The man raised by the wolves is a wolf, by the baboons a baboon—and this is implacable, isn't it? My head has been swimming with all sorts of notions, some of them not at all pleasant. My dear sister, what are you and your husband up to? Isn't it time you broke down and told old Harry? Or do you want me to pop off to Tibet? Anything to please you, but preferably something that adds up.

Your ever-loving Harry

By Airmail

Washington, D. C.

November 27, 1945

Mr. Harry Felton

Pretoria, Union of South Africa.

Dear Harry:

You are a noble and sweet brother, and quite sharp too. You are also a dear. Mark and I want you to do a job for us, which will enable you to run here and there across the face of the earth, and be paid for it too. In order to convince you, we must spill out the dark secrets of our work—which we have decided to do, considering you an upright and trustworthy character. But the mail, it would seem, is less trustworthy; and since we are working with the Army, which has a constitutional dedication to
top-secret
and similar nonsense, the information goes to you via diplomatic pouch. As of receiving this, consider yourself employed; your expenses will be paid, within reason, and an additional eight thousand a year for less work than indulgence.
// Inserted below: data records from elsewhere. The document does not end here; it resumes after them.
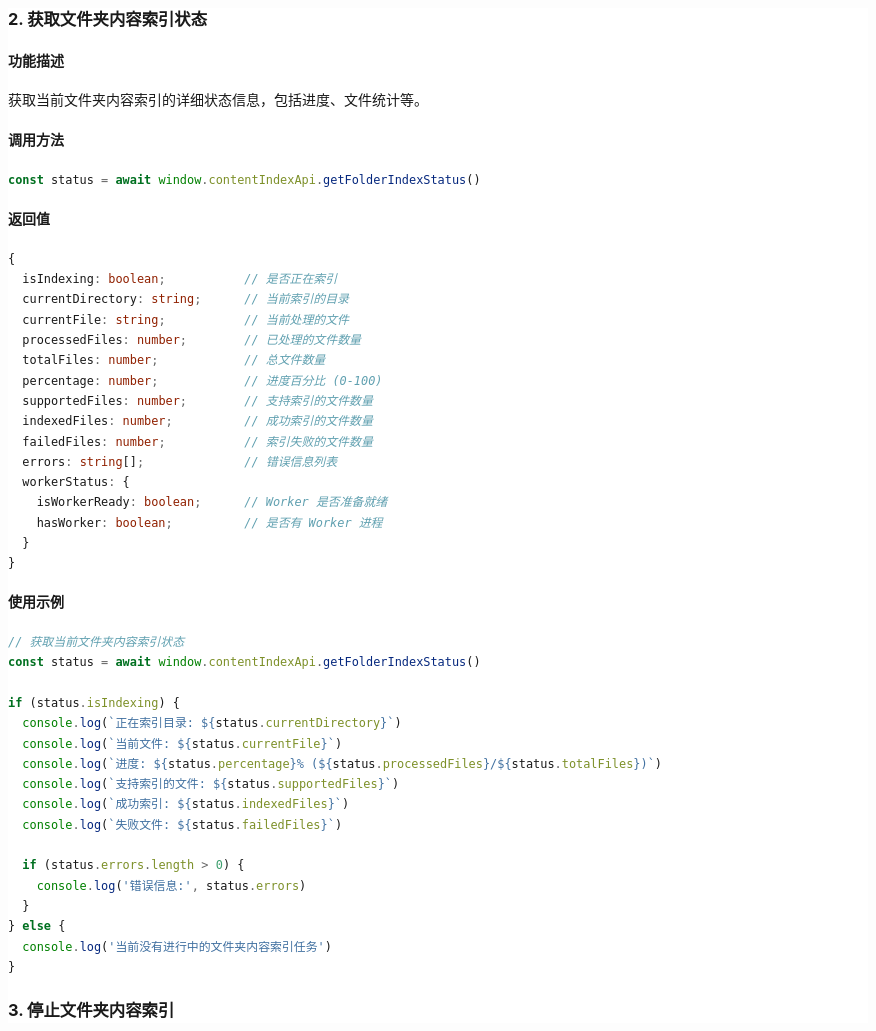 ### 2. 获取文件夹内容索引状态

#### 功能描述
获取当前文件夹内容索引的详细状态信息，包括进度、文件统计等。

#### 调用方法
```typescript
const status = await window.contentIndexApi.getFolderIndexStatus()
```

#### 返回值
```typescript
{
  isIndexing: boolean;           // 是否正在索引
  currentDirectory: string;      // 当前索引的目录
  currentFile: string;           // 当前处理的文件
  processedFiles: number;        // 已处理的文件数量
  totalFiles: number;            // 总文件数量
  percentage: number;            // 进度百分比 (0-100)
  supportedFiles: number;        // 支持索引的文件数量
  indexedFiles: number;          // 成功索引的文件数量
  failedFiles: number;           // 索引失败的文件数量
  errors: string[];              // 错误信息列表
  workerStatus: {
    isWorkerReady: boolean;      // Worker 是否准备就绪
    hasWorker: boolean;          // 是否有 Worker 进程
  }
}
```

#### 使用示例
```typescript
// 获取当前文件夹内容索引状态
const status = await window.contentIndexApi.getFolderIndexStatus()

if (status.isIndexing) {
  console.log(`正在索引目录: ${status.currentDirectory}`)
  console.log(`当前文件: ${status.currentFile}`)
  console.log(`进度: ${status.percentage}% (${status.processedFiles}/${status.totalFiles})`)
  console.log(`支持索引的文件: ${status.supportedFiles}`)
  console.log(`成功索引: ${status.indexedFiles}`)
  console.log(`失败文件: ${status.failedFiles}`)
  
  if (status.errors.length > 0) {
    console.log('错误信息:', status.errors)
  }
} else {
  console.log('当前没有进行中的文件夹内容索引任务')
}
```

### 3. 停止文件夹内容索引
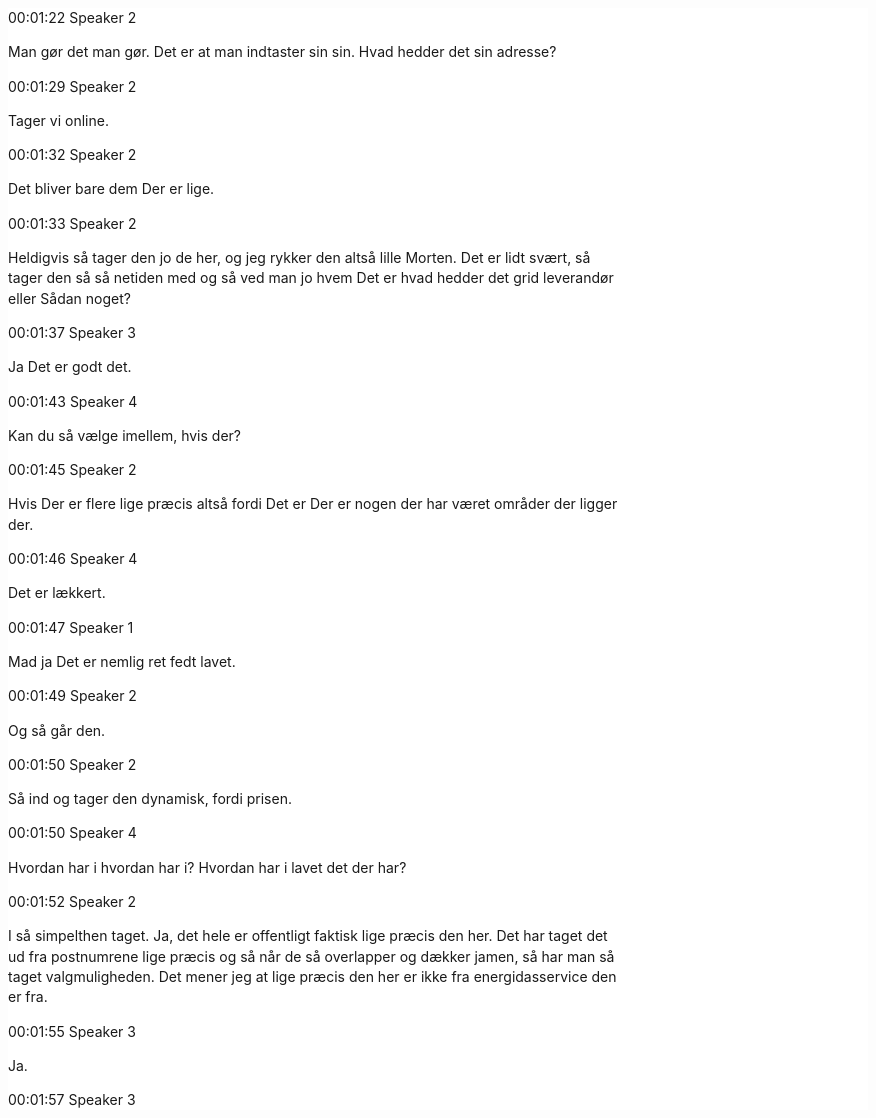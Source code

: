 00:01:22 Speaker 2

Man gør det man gør. Det er at man indtaster sin sin. Hvad hedder det sin adresse?

00:01:29 Speaker 2

Tager vi online.

00:01:32 Speaker 2

Det bliver bare dem Der er lige.

00:01:33 Speaker 2

Heldigvis så tager den jo de her, og jeg rykker den altså lille Morten. Det er lidt svært, så  
tager den så så netiden med og så ved man jo hvem Det er hvad hedder det grid leverandør  
eller Sådan noget?

00:01:37 Speaker 3

Ja Det er godt det.

00:01:43 Speaker 4

Kan du så vælge imellem, hvis der?

00:01:45 Speaker 2

Hvis Der er flere lige præcis altså fordi Det er Der er nogen der har været områder der ligger  
der.

00:01:46 Speaker 4

Det er lækkert.

00:01:47 Speaker 1

Mad ja Det er nemlig ret fedt lavet.

00:01:49 Speaker 2

Og så går den.

00:01:50 Speaker 2

Så ind og tager den dynamisk, fordi prisen.

00:01:50 Speaker 4

Hvordan har i hvordan har i? Hvordan har i lavet det der har?

00:01:52 Speaker 2

I så simpelthen taget. Ja, det hele er offentligt faktisk lige præcis den her. Det har taget det  
ud fra postnumrene lige præcis og så når de så overlapper og dækker jamen, så har man så  
taget valgmuligheden. Det mener jeg at lige præcis den her er ikke fra energidasservice den  
er fra.

00:01:55 Speaker 3

Ja.

00:01:57 Speaker 3
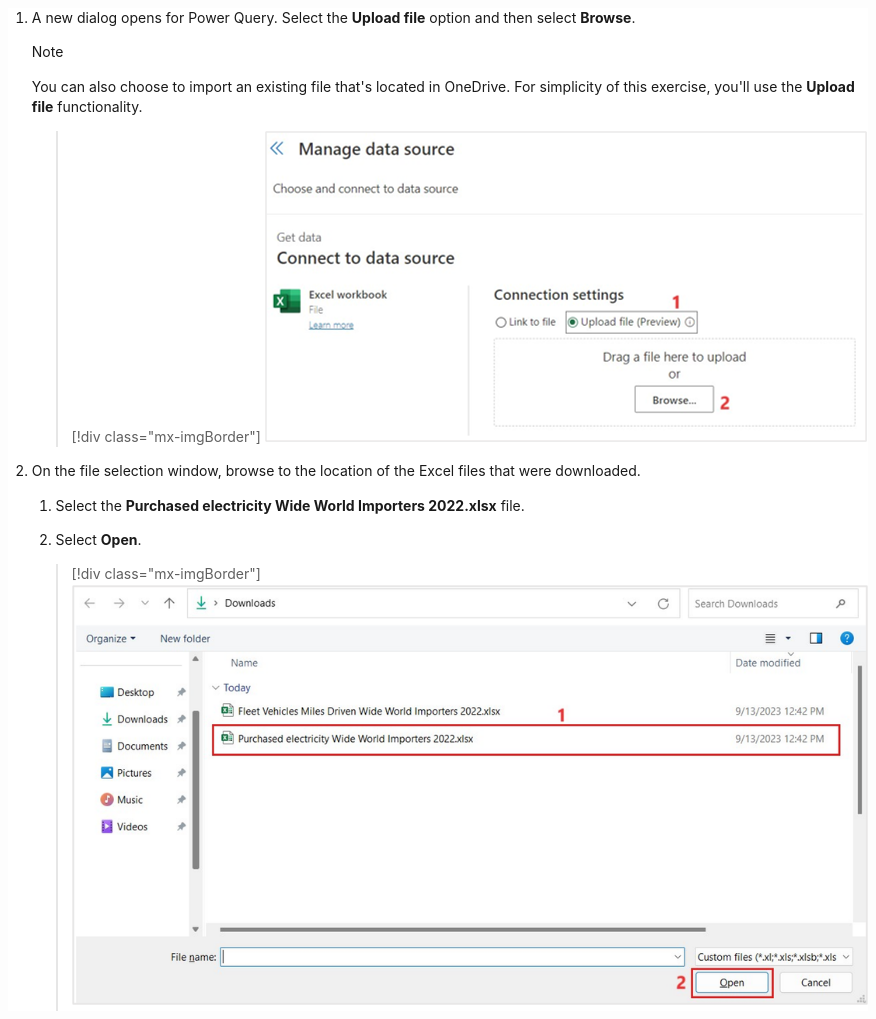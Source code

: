 1. A new dialog opens for Power Query. Select the **Upload file** option and then select **Browse**.

    > [!NOTE]
    > You can also choose to import an existing file that's located in OneDrive. For simplicity of this exercise, you'll use the **Upload file** functionality.

    > [!div class="mx-imgBorder"]
    > [![Screenshot of the Power Query dialog, showing the Upload file functionality selected.](../media/power-query.png)](../media/power-query.png#lightbox)

1. On the file selection window, browse to the location of the Excel files that were downloaded.

    1. Select the **Purchased electricity Wide World Importers 2022.xlsx** file.

    1. Select **Open**.

    > [!div class="mx-imgBorder"]
    > [![Screenshot of the file selection window.](../media/files.png)](../media/files.png#lightbox)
So please stay put at your hotel in Pretoria until the pouch arrives. Not more than ten days. Of course, you will be notified.

Love, affection and respect,

Jean

By diplomatic pouch

Washington, D. C.

December 5, 1945

Mr. Harry Felton

Pretoria, Union of South Africa.

Dear Harry:

Consider this letter the joint effort of Mark and myself. The conclusions are also shared. Also, consider it a very serious document indeed.

You know that for the past twenty years, we have both been deeply concerned with child psychology and child development. There is no need to review our careers or our experience in the Public Health Service. Our work during the war, as part of the Child Reclamation Program, led to an interesting theory, which we decided to pursue. We were given leave by the head of the service to make this our own project, and recently we were granted a substantial amount of army funds to work with.